Ghost Precht

A dumping ground for the inane...

Wednesday, December 14, 2005

My (lack of a) career doesn’t necessarily reflect the person I am, or who I’m continuing to grow to be

I've started looking at other possible opportunities in the job market.

Searching various non-profit job boards I'm looking at the qualifications and requirements for positions, and I'm terrified. Over the last year I've had to deal with a massive road block in my goals for finding a career for myself. I've remained here though, thinking that things could only get better; to no avail. And I'm looking at these boards and wondering how similar these positions will be to what I have right now. Scenarios of interviewing and being asked if I would be interested in temping for a short time and transitioning to a staff position to build experience, and it never happening. The more I look at what my options are, the more truly scared I get. My eyes get full and tip over a bit to be brushed away so that no one will see me as they trot by with their own career's on their sleeve. I can't handle it. Virginia, Maryland, D.C., La Jolla, California...Where will I be next year, and will I hate myself as much as I do right now for making the decisions to move?

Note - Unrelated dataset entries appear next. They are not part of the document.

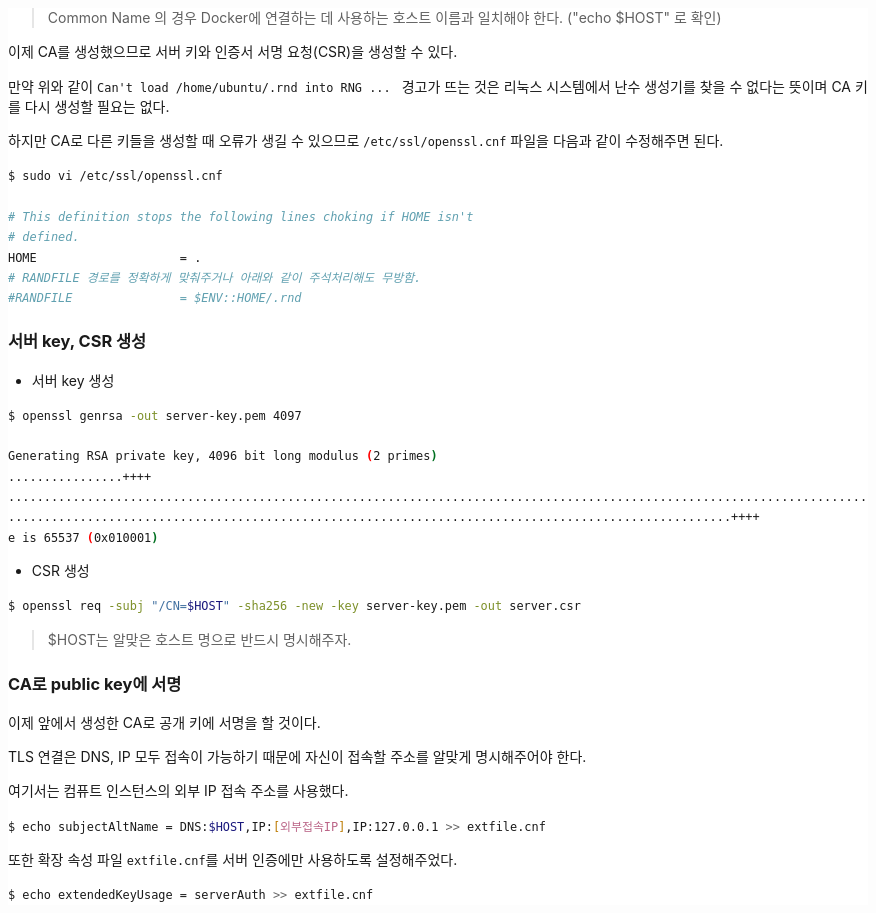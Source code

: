 > Common Name 의 경우 Docker에 연결하는 데 사용하는 호스트 이름과 일치해야 한다. ("echo $HOST" 로 확인)

이제 CA를 생성했으므로 서버 키와 인증서 서명 요청(CSR)을 생성할 수 있다.

만약 위와 같이 `Can't load /home/ubuntu/.rnd into RNG ... ` 경고가 뜨는 것은 리눅스 시스템에서 난수 생성기를 찾을 수 없다는 뜻이며 CA 키를 다시 생성할 필요는 없다.

하지만 CA로 다른 키들을 생성할 때 오류가 생길 수 있으므로 `/etc/ssl/openssl.cnf` 파일을 다음과 같이 수정해주면 된다.

```bash
$ sudo vi /etc/ssl/openssl.cnf

# This definition stops the following lines choking if HOME isn't
# defined.
HOME                    = .
# RANDFILE 경로를 정확하게 맞춰주거나 아래와 같이 주석처리해도 무방함.
#RANDFILE               = $ENV::HOME/.rnd
```

### 서버 key, CSR 생성

* 서버 key 생성

```bash
$ openssl genrsa -out server-key.pem 4097

Generating RSA private key, 4096 bit long modulus (2 primes)
................++++
.............................................................................................................................................................................................................................++++
e is 65537 (0x010001)
```

* CSR 생성

```bash
$ openssl req -subj "/CN=$HOST" -sha256 -new -key server-key.pem -out server.csr
```

> $HOST는 알맞은 호스트 명으로 반드시 명시해주자.

### CA로 public key에 서명

이제 앞에서 생성한 CA로 공개 키에 서명을 할 것이다.

TLS 연결은 DNS, IP 모두 접속이 가능하기 때문에 자신이 접속할 주소를 알맞게 명시해주어야 한다.

여기서는 컴퓨트 인스턴스의 외부 IP 접속 주소를 사용했다.

```bash
$ echo subjectAltName = DNS:$HOST,IP:[외부접속IP],IP:127.0.0.1 >> extfile.cnf
```

또한 확장 속성 파일 `extfile.cnf`를 서버 인증에만 사용하도록 설정해주었다.

```bash
$ echo extendedKeyUsage = serverAuth >> extfile.cnf
```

Telling people where I would like to be, the obvious place of family and friends

and roll-through red lights, only serves to placate the massing twangs in my neck, break-outs under my chin and behind my ears and give me a shred of hope that things can be remedied; even though they probably won't; not now anyway. Someone told me I was full of negativity yesterday, and I disagreed with them on the spot. Now that I took the time to measure where I am, wrestle through the job options and balance my need for Faith, family and positivity in my life at all times I'm left with a big opening that the negativity big rig drives through. The question is: How long will I continue to read these jobs and get back to the mindless dirge that echoes off the walls in the office, that few can hear, and how many times will I travel away from one place or another to get to stability and that red chair I hope for?